### TASK BRIEF
Report each line of the records below that uses the word "Azure".

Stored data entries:
-.-.-

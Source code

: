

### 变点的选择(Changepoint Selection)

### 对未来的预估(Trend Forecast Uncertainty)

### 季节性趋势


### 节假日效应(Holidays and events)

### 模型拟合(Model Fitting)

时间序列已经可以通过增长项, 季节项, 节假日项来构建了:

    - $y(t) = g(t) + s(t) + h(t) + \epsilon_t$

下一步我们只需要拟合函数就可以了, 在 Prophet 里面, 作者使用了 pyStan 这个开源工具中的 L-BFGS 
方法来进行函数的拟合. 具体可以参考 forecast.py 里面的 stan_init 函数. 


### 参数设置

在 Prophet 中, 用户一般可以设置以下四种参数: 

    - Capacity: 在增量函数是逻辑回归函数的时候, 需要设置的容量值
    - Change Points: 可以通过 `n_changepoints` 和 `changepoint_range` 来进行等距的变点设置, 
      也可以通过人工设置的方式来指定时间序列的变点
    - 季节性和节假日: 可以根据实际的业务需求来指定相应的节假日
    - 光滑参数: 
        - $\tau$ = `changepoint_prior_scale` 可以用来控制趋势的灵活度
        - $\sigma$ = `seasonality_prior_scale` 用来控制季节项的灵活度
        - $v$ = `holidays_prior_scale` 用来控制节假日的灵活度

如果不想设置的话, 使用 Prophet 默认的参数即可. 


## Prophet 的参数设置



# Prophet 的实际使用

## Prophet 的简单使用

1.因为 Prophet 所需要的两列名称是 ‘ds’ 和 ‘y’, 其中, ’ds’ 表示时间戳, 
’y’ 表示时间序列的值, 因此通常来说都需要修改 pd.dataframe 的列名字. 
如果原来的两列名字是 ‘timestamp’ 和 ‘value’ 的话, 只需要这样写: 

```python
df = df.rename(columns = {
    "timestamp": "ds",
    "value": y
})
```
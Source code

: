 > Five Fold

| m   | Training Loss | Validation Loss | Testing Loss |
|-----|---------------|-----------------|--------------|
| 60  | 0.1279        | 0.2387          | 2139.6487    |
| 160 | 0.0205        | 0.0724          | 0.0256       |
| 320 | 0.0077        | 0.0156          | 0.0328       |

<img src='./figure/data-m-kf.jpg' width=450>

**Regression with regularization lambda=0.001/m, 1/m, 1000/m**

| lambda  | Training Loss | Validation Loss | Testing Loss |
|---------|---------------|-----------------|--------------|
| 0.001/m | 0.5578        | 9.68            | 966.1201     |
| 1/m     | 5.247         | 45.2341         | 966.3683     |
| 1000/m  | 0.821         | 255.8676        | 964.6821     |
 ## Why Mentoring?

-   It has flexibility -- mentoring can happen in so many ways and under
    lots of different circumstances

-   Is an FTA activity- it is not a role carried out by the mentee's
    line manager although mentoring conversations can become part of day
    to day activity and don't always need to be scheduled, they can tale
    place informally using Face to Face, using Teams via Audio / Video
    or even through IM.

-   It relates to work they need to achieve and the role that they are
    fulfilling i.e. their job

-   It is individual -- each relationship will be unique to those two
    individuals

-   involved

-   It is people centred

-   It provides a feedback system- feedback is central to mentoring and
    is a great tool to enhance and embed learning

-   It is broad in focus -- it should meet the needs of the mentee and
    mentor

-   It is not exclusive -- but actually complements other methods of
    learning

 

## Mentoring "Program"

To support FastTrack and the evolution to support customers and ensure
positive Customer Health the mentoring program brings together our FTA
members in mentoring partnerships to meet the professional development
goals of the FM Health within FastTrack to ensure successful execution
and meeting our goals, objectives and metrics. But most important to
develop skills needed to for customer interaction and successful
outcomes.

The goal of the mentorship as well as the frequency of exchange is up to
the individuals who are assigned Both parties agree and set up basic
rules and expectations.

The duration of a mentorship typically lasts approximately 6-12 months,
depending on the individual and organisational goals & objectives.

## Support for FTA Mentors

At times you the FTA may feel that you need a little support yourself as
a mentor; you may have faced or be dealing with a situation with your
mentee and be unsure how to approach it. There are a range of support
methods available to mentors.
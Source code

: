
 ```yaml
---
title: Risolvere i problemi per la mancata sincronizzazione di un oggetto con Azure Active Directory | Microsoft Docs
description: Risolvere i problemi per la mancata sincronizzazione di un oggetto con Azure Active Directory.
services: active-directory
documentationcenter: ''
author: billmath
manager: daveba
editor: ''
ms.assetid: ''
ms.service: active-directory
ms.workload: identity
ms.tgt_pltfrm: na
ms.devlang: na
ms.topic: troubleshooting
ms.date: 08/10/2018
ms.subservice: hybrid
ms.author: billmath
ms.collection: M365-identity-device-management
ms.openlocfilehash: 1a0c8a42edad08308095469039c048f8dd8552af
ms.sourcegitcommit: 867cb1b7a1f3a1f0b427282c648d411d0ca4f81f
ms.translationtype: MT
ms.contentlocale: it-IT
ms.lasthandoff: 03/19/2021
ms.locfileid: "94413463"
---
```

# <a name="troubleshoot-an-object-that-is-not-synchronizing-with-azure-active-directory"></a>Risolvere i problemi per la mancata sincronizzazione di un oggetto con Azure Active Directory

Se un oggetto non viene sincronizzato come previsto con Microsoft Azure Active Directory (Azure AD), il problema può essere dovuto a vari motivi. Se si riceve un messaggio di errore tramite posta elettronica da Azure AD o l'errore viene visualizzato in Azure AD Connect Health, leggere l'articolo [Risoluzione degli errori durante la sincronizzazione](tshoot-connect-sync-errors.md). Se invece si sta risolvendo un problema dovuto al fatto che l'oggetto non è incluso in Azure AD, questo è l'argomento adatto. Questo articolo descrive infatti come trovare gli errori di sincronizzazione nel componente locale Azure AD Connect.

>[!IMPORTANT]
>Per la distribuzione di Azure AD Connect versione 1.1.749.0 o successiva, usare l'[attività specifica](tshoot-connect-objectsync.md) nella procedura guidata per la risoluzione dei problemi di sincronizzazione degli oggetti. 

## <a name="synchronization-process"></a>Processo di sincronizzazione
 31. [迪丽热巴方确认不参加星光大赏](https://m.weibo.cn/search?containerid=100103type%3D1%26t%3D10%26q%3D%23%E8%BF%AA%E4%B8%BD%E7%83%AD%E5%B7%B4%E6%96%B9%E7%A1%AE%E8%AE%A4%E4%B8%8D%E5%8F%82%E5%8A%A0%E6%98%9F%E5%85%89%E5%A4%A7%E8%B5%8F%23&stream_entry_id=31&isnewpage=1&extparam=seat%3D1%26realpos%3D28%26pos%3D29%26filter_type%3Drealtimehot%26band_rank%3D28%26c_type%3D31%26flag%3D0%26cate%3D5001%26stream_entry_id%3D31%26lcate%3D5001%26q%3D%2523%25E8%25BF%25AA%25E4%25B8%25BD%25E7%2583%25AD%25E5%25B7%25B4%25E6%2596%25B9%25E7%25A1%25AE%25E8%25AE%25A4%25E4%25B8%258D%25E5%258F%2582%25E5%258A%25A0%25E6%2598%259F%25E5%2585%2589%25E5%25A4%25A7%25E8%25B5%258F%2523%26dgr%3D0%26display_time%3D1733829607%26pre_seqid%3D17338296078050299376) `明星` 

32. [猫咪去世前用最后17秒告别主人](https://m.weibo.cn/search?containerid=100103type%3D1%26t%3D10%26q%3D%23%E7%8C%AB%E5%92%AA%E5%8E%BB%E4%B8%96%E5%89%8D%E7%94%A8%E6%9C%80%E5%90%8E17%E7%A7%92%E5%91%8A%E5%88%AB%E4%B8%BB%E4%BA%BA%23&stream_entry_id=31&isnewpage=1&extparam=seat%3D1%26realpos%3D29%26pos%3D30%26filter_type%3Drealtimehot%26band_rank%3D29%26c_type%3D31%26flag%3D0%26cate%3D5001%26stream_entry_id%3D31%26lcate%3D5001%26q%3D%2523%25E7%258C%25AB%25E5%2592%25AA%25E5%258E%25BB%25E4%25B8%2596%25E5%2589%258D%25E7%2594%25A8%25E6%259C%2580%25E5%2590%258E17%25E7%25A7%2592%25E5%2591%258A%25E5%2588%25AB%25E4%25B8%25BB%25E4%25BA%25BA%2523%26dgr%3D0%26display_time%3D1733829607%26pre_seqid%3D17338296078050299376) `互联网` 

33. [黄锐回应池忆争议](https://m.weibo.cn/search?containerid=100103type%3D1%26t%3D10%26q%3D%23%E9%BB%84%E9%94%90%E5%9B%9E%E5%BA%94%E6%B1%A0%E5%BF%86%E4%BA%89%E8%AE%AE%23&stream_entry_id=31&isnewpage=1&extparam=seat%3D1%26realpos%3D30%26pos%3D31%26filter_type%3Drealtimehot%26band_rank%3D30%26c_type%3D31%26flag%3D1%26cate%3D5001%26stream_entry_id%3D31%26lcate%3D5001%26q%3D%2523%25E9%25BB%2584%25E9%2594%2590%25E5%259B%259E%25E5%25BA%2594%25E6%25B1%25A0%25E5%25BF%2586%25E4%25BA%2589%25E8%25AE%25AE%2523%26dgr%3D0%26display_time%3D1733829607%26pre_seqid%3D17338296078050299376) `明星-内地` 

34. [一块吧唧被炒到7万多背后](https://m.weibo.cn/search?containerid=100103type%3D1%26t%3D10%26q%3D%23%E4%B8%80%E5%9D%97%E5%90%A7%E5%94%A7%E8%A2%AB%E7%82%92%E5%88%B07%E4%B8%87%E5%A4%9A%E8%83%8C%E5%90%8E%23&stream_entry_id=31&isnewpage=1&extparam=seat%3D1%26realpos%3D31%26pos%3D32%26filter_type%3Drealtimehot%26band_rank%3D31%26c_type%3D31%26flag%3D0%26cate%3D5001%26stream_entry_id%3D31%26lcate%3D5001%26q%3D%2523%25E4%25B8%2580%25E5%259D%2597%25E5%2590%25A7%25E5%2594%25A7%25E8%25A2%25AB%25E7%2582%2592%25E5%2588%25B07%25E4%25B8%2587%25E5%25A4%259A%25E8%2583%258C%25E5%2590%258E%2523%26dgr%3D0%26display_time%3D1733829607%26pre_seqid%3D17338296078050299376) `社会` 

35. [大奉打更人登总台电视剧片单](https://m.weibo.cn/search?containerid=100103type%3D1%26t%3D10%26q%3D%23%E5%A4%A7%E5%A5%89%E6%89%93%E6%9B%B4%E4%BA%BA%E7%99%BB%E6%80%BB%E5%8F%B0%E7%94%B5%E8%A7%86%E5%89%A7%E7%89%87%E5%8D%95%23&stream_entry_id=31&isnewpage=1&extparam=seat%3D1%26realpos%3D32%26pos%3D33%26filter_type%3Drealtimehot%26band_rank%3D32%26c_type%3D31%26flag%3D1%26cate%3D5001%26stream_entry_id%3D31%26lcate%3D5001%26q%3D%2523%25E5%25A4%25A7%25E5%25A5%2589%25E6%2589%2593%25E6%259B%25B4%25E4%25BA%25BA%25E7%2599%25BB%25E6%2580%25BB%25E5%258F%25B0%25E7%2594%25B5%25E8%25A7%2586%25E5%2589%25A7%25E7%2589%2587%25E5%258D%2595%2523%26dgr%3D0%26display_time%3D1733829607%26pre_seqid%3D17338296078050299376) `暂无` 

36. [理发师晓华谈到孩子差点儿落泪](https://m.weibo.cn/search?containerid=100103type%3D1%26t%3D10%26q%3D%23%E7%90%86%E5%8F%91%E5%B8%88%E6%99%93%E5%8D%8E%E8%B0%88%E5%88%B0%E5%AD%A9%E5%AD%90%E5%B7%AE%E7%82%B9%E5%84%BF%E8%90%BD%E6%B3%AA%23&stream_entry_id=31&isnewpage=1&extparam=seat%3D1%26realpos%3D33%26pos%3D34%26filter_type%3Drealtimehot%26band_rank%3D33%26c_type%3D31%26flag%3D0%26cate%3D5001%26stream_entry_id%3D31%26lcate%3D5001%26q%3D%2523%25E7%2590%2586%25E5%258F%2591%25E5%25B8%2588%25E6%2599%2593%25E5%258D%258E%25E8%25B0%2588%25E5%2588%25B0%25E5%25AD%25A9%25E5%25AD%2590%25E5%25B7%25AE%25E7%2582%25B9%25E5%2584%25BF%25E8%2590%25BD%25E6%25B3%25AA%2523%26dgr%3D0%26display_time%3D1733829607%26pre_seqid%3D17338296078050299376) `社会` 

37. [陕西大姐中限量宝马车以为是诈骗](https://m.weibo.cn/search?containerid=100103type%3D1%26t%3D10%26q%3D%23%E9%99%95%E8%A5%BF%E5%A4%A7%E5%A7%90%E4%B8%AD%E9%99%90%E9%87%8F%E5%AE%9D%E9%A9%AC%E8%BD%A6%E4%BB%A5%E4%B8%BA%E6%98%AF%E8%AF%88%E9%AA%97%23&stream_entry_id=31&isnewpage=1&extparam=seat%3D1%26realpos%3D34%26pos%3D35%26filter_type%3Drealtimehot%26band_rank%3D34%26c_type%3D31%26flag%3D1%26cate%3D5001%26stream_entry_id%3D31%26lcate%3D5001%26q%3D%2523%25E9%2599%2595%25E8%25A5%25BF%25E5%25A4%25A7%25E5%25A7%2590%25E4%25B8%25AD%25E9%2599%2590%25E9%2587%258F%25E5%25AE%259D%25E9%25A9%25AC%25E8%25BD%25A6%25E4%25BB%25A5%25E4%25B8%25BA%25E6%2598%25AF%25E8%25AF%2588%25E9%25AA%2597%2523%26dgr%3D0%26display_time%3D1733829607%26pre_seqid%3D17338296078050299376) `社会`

-.-.-

### PROBLEM SOLUTION
title: Risolvere i problemi per la mancata sincronizzazione di un oggetto con Azure Active Directory | Microsoft Docs
description: Risolvere i problemi per la mancata sincronizzazione di un oggetto con Azure Active Directory.
# <a name="troubleshoot-an-object-that-is-not-synchronizing-with-azure-active-directory"></a>Risolvere i problemi per la mancata sincronizzazione di un oggetto con Azure Active Directory
Se un oggetto non viene sincronizzato come previsto con Microsoft Azure Active Directory (Azure AD), il problema può essere dovuto a vari motivi. Se si riceve un messaggio di errore tramite posta elettronica da Azure AD o l'errore viene visualizzato in Azure AD Connect Health, leggere l'articolo [Risoluzione degli errori durante la sincronizzazione](tshoot-connect-sync-errors.md). Se invece si sta risolvendo un problema dovuto al fatto che l'oggetto non è incluso in Azure AD, questo è l'argomento adatto. Questo articolo descrive infatti come trovare gli errori di sincronizzazione nel componente locale Azure AD Connect.
>Per la distribuzione di Azure AD Connect versione 1.1.749.0 o successiva, usare l'[attività specifica](tshoot-connect-objectsync.md) nella procedura guidata per la risoluzione dei problemi di sincronizzazione degli oggetti. 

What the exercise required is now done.